We got up very early to catch the train to Melbourne.  The best thing in Australia (and the US) is the ability to check your luggage.  The most strikingly different thing is the ambiance.  It is a lot more fun here.  Our train trip started with someone on the intercom reminding us of all the things that would get us thrown off the train (e.g. smoking in the toilets).  By the time they had finished, I knew three or four things not to do that I had never thought of before, but just in case I was short of inspiration, the train staff were cheerfully full of entertaining anecdotes of things people had done on their various watches.  It was a long journey, and by the time we were two thirds of the way through, the denizens of Car F, in particular, were getting bored.  They had already set off the smoke alarm in their toilet, and had taken to pulling the carriage handbrake as we left the station to see what would happen.  They were probably putting their feet on the chairs too, for which there is a fine.

Unfortunately, or perhaps fortunately, the train trip was soon to end. A freight train had derailed the night before somewhere ahead and we couldn't get past.  We all got off at some little station somewhere, collected our luggage and piled into coaches.  The coach driver told us a couple more amusing anecdotes about people doing stuff they shouldn't then decided to put the procedure on automatic so he could concentrate on driving.  He played us a video called the Birdsville Track which is an ancient documentary about a guy who did the mail run across the Australian outback. It is full to the brim of things one shouldn't do.  By the time it was done, Mike was looking at Julia's maps, to see if the Birdsville Track still exists and whether he can do it and get into some entertaining form of trouble on the way. 

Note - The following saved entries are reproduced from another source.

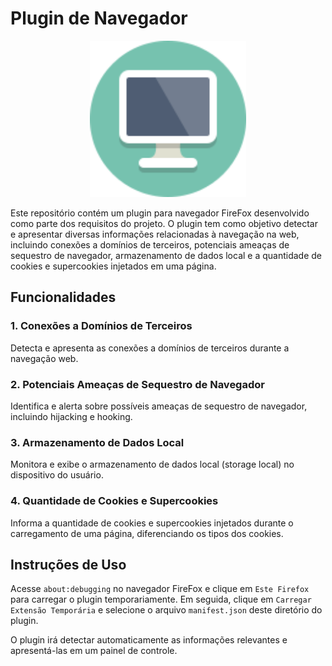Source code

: # Plugin de Navegador
 
<div style="text-align: center;">
    <img src="icon.svg" width="250">
</div>

Este repositório contém um plugin para navegador FireFox desenvolvido como parte dos requisitos do projeto. O plugin tem como objetivo detectar e apresentar diversas informações relacionadas à navegação na web, incluindo conexões a domínios de terceiros, potenciais ameaças de sequestro de navegador, armazenamento de dados local e a quantidade de cookies e supercookies injetados em uma página.

## Funcionalidades

### 1. Conexões a Domínios de Terceiros
Detecta e apresenta as conexões a domínios de terceiros durante a navegação web.
### 2. Potenciais Ameaças de Sequestro de Navegador
Identifica e alerta sobre possíveis ameaças de sequestro de navegador, incluindo hijacking e hooking.
### 3. Armazenamento de Dados Local
Monitora e exibe o armazenamento de dados local (storage local) no dispositivo do usuário.
### 4. Quantidade de Cookies e Supercookies
Informa a quantidade de cookies e supercookies injetados durante o carregamento de uma página, diferenciando os tipos dos cookies.

## Instruções de Uso

Acesse `about:debugging` no navegador FireFox e clique em `Este Firefox` para carregar o plugin temporariamente. Em seguida, clique em `Carregar Extensão Temporária` e selecione o arquivo `manifest.json` deste diretório do plugin.

O plugin irá detectar automaticamente as informações relevantes e apresentá-las em um painel de controle.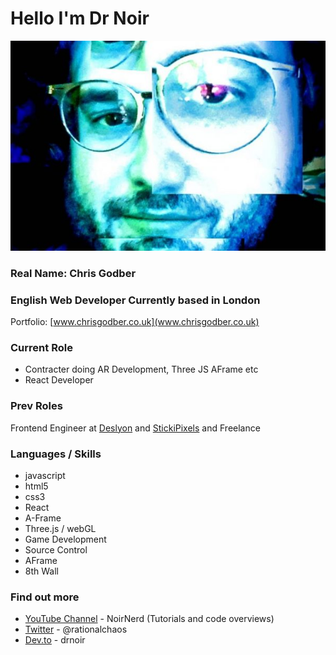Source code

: #  Hello I'm Dr Noir
![Chris](https://github.com/drnoir/drnoir/blob/master/pic.jpg)

### Real Name: Chris Godber
### English Web Developer Currently based in London
Portfolio: [www.chrisgodber.co.uk](www.chrisgodber.co.uk)

### Current Role 
* Contracter doing AR Development, Three JS AFrame etc
* React Developer 

### Prev Roles
Frontend Engineer at [Deslyon](https://deslyon.com/) and [StickiPixels](https://www.stikipixels.com/) and Freelance

### Languages / Skills
* javascript
* html5
* css3 
* React
* A-Frame
* Three.js / webGL
* Game Development
* Source Control
* AFrame
* 8th Wall

### Find out more
* [YouTube Channel](https://www.youtube.com/channel/UCdwx6HHyPoDTtL9iq1-sI3A) - NoirNerd (Tutorials and code overviews)
* [Twitter](https://twitter.com/Rationalchaos)  - @rationalchaos
* [Dev.to](https://dev.to/drnoir) - drnoir
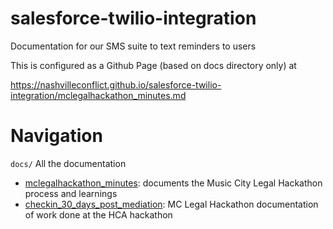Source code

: # salesforce-twilio-integration
Documentation for our SMS suite to text reminders to users 

This is configured as a Github Page (based on docs directory only) at 

https://nashvilleconflict.github.io/salesforce-twilio-integration/mclegalhackathon_minutes.md


# Navigation
`docs/` All the documentation
- [mclegalhackathon_minutes](docs/mclegalhackathon_minutes.md): documents the Music City Legal Hackathon process and learnings
- [checkin_30_days_post_mediation](./docs/checkin_30_days_post_mediation.md): MC Legal Hackathon documentation of work done at the HCA hackathon
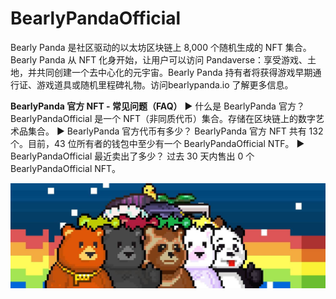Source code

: # BearlyPandaOfficial

Bearly Panda 是社区驱动的以太坊区块链上 8,000 个随机生成的 NFT 集合。Bearly Panda 从 NFT 化身开始，让用户可以访问 Pandaverse：享受游戏、土地，并共同创建一个去中心化的元宇宙。Bearly Panda 持有者将获得游戏早期通行证、游戏道具或随机里程碑礼物。访问bearlypanda.io 了解更多信息。

**BearlyPanda 官方 NFT - 常见问题（FAQ）**
▶ 什么是 BearlyPanda 官方？
BearlyPandaOfficial 是一个 NFT（非同质代币）集合。存储在区块链上的数字艺术品集合。
▶ BearlyPanda 官方代币有多少？
BearlyPanda 官方 NFT 共有 132 个。目前，43 位所有者的钱包中至少有一个 BearlyPandaOfficial NTF。
▶ BearlyPandaOfficial 最近卖出了多少？
过去 30 天内售出 0 个 BearlyPandaOfficial NFT。

![1500x500](1500x500.jpg)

By the time we got to Melbourne at 8pm, our main consideration was to find food, so we tried asking the locals until we found a couple who are practically my brother's next door neighbours (they live within 10 miles of him).  They knew where there was a whole street of restaurants with outdoor seating.  These restaurants compete with each other fiercely so we got four meals and four drinks for the price of three meals, and considered the place blissfully cheaper than Sydney.

Even though Melbourne has paid tourist information people hanging out in the streets, we ran into the same couple as last night, who told us that the tourist hop-on-hop-off bus would take us all over the town centre for nothing, and so will the circular tram.  We got to see over the whole city in the morning and got off at the Royal Botanical Gardens for the afternoon.  Melbourne is lovely, very much like a European city (continental Europe).

We made it to the docks by about 5.30 to catch our ferry to Tasmania and found it very civilized.  They checked our luggage, made sure we weren't trying to import fruit or fish across the Tasmanian sea and let us into our very nice cabins - not quite as fancy as on the Zaandam, but still pleasant.  I was surprised that we weren't given a list of things not to do again, but the safety video was pretty hilarious.  We had a nice meal, in which Mike tried to fit all he could eat for 16 AUD on to a fairly small plate and went to bed.  As we exited the bottleneck of the bay that contains Melbourne into the real sea, lightning began flashing all around us so we fell asleep to a nice familiar pitching and rolling and thought of Julia who has a tendency to think she might get seasick.